The positive state of mind, the musician agrees, is the inspiration behind his songs too. “I want to be an ambassador of happiness,” he categorically states before adding, “As a band, we always focus on the messages behind the songs and most times, it is about telling people to be happy the way they are; and in being alive. The idea is to make audiences feel good and leave them with a positive frame of mind.” That factor Dixit reasons might also be why he is extremely loved by the western audiences, the English in particular.
Of musical friendships
But first things first: His album Jag Changa had quite the impressive launch during the recent NH7 Weekender concert in the city. “It was my dream to launch the album the way we did,” exults Dixit about the extravagant show that had spectacular performances by dancers from Nrutarutya, hand shadow puppeteers, Dollu Kunitha performers and more. “It was an expensive affair but this was exactly what I wanted, and I don’t think we will be able to repeat such a show,” he says with obvious joy.
Incidentally, it has taken Dixit almost six years, since his eponymously-titled first album, to get Jag Changa out. “I recorded the album across the years,” Dixit reasons about the album that is, in essence, a musical retelling of the band’s travels around the world. “Every song in the album has been experience- driven, and has come out of the various, mostly accidental friendships I struck with musicians from around the world,” he says before recounting the serendipitous meetings, particularly the one with banjo player Abigail Washburn.
Reminisces Raghu, “I met Abigail Washburn during the Queen of England’s diamond jubilee celebrations where we were invited to perform. I remember we were all in this huge hall in the palace and besides me, the only other person in the room who was happily flitting about was Abigail. I remember thinking that finally here was someone who was as mad as me. Later, when we got talking she said that she had a strong connection with India and that’s when I learnt that she was Béla Fleck’s wife.” As it turned out, Dixit eventually managed to record Abigail playing the hammerclaw banjo for two of the songs in the album, namely: Jag Changa and Lokada Kalaji, during his band’s tour to Nashville, America, where she’s based.
Networking with the fans
With the album out now, Dixit chooses to reveal the marketing strategy he’s planned for the album. Quite simply, it involves getting his fans to form street teams to sell the copies to interested buyers. Elaborating more on the concept, Dixit says, “In Bangalore, for instance, we have 16 people who act like ‘hubs’ for the band. They have stocks of our CDs, and as and when orders come in, they deliver the copies to customers across the city.” The money collected from the sales, he informs, is transferred back to the band. The surprising fact to note then is the fact that the volunteers do the job for free.“People who like our music are willingly ready to be our brand ambassadors,” he states before reiterating that such ingenious measures are the need of the day for bands looking to sell their albums sans middlemen.

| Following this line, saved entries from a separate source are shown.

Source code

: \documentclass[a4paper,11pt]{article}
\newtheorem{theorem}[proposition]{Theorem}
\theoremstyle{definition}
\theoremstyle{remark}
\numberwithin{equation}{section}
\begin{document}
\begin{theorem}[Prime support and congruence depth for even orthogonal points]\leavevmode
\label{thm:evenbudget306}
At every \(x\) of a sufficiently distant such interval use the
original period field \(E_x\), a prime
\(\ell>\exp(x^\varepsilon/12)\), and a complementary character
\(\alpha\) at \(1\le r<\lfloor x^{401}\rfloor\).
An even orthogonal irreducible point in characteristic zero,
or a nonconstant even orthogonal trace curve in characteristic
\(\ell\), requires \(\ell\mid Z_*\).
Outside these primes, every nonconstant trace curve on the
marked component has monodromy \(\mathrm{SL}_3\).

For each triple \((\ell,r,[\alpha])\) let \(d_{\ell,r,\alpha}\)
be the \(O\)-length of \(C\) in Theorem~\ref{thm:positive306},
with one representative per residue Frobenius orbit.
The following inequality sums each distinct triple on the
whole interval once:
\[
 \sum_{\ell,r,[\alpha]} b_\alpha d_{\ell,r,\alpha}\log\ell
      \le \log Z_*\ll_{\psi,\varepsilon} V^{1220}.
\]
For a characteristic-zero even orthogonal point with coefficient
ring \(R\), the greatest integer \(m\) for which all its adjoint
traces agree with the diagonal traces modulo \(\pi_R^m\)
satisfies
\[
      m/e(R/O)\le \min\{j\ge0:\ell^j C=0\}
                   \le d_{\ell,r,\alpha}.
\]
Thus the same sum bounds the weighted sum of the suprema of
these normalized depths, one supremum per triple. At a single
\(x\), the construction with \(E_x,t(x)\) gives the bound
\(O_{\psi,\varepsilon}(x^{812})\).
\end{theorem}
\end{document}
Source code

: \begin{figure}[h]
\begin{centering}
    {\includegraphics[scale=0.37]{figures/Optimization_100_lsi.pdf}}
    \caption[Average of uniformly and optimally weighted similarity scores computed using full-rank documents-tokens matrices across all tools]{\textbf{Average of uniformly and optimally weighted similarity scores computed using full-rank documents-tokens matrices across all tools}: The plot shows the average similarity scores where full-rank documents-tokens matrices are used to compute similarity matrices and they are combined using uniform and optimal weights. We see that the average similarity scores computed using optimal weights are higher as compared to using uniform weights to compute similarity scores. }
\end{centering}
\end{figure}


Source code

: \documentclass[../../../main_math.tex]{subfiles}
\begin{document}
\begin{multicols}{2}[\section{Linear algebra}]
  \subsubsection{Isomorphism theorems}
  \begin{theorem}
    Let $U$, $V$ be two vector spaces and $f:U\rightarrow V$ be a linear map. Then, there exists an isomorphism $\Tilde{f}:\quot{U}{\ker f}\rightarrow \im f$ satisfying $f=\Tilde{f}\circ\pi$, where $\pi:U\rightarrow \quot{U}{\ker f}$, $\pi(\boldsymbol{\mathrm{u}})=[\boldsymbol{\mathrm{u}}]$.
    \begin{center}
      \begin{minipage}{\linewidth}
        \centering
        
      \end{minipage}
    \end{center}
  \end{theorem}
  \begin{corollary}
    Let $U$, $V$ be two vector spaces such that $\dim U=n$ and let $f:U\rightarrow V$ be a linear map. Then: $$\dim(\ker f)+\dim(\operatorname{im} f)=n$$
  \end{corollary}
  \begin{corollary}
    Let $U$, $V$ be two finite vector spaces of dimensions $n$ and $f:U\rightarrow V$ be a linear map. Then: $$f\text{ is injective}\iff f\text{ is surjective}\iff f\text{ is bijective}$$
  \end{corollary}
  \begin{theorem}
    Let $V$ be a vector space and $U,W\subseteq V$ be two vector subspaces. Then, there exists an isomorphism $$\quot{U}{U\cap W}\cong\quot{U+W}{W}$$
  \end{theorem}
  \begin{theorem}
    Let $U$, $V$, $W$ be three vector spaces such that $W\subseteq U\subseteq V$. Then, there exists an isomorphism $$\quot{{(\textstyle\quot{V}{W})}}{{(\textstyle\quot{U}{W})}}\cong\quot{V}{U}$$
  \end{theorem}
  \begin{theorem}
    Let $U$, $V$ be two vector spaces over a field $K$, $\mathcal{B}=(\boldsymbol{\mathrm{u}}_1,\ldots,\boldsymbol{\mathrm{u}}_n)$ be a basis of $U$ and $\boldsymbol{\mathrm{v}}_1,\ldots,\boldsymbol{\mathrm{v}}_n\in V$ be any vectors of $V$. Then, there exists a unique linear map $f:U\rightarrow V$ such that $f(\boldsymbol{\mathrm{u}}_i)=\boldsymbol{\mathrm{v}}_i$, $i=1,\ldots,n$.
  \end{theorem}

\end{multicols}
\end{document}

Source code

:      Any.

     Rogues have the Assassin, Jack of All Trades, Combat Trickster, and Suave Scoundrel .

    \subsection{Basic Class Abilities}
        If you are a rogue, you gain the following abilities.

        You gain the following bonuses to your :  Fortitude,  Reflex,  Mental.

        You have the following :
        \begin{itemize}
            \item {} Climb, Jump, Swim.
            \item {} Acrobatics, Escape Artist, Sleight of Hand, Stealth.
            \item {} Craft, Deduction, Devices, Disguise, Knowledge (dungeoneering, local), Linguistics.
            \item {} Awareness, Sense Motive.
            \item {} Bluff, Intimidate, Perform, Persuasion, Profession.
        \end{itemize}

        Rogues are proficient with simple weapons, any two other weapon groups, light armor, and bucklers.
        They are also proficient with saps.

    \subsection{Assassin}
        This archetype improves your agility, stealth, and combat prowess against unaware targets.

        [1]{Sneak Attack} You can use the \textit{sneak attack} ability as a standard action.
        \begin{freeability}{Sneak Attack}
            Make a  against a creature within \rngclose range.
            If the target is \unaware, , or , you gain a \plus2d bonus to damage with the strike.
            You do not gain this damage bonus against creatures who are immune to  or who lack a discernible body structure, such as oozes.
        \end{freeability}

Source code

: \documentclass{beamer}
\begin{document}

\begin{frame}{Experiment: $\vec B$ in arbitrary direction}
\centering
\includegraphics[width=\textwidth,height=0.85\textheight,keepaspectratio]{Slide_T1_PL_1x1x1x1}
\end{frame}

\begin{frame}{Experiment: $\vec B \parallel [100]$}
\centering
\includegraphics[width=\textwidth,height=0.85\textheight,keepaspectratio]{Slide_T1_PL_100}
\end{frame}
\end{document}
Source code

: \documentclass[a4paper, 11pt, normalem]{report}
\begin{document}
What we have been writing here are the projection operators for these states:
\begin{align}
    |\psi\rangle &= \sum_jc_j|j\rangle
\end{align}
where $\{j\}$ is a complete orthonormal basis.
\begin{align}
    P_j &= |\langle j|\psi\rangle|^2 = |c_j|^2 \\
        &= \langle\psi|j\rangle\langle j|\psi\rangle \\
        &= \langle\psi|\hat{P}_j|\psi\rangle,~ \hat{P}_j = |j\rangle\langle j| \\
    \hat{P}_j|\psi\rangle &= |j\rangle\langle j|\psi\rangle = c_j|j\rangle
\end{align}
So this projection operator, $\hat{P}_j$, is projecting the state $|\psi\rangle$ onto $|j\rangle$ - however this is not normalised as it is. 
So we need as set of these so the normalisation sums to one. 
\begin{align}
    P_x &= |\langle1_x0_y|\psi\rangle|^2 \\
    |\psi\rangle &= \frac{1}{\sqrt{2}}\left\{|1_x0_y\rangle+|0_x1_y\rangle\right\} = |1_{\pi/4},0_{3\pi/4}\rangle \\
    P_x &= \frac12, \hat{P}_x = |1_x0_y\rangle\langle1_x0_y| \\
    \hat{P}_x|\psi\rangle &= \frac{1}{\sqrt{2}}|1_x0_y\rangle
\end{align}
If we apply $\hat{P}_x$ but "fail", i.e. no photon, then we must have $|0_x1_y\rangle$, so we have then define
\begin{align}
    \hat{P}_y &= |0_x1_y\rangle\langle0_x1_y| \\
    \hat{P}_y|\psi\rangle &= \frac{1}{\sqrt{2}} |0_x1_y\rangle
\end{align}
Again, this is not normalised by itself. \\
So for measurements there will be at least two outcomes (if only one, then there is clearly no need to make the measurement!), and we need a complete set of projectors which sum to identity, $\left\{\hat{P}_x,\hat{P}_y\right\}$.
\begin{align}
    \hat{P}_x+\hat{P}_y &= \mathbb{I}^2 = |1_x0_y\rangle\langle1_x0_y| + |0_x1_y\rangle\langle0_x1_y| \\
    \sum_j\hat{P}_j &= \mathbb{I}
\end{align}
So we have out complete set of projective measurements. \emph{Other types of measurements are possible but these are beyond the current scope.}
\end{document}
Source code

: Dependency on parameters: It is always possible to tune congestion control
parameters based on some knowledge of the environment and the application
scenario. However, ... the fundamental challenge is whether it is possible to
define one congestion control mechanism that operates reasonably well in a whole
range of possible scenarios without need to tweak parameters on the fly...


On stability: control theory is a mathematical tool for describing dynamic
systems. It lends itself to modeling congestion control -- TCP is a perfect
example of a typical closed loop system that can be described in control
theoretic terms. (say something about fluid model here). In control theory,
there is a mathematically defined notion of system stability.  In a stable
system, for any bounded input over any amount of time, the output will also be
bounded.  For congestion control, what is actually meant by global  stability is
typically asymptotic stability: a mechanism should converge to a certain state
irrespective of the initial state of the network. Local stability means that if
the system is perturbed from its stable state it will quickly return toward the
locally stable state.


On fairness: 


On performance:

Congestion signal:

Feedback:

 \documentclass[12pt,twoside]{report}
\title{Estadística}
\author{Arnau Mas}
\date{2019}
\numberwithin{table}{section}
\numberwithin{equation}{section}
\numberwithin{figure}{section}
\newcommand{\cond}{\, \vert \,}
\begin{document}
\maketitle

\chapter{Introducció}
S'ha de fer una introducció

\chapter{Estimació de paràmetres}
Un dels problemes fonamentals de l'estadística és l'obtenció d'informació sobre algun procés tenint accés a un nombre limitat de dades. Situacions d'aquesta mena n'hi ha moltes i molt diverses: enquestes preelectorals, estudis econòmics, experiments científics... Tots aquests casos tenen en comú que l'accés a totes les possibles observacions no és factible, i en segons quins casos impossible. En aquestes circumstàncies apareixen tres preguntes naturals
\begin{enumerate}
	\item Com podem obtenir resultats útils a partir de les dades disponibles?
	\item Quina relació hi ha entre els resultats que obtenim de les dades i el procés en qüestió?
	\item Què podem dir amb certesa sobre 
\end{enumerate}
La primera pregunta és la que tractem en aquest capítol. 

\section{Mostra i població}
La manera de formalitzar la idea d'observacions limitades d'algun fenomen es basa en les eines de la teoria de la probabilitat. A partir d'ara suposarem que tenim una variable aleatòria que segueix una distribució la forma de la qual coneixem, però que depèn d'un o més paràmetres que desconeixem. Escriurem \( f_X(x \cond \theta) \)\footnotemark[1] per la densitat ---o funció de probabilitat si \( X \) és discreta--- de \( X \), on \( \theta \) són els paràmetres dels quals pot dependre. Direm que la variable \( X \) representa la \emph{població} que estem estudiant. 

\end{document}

Yet, while involving fans so closely in his music projects might seem like a cool strategy, it is also true that Dixit’s worked hard on nurturing this fan base. Like he says, “The social networking media might have made the task of connecting with people easier but it also takes a lot of hard work to maintain it.” Explaining further he says, “Before the launch of Jag Changa, I personally sat and wrote to every fan on my Twitter, Facebook accounts asking them to listen to the songs on SoundCloud and to buy the CD only if they liked what they’d heard. It took me almost three days with bare minimum sleep to do that. So, it sure is a lot of hard work.” But then, its work that Dixit doesn’t really mind, even if it means posing for just one more photo with a fan while having lunch or waiting for an auto. “Besides my friends and family, it’s the fans who constantly keep us buoyed up, so this is the least I can do for them,” he warmly concludes.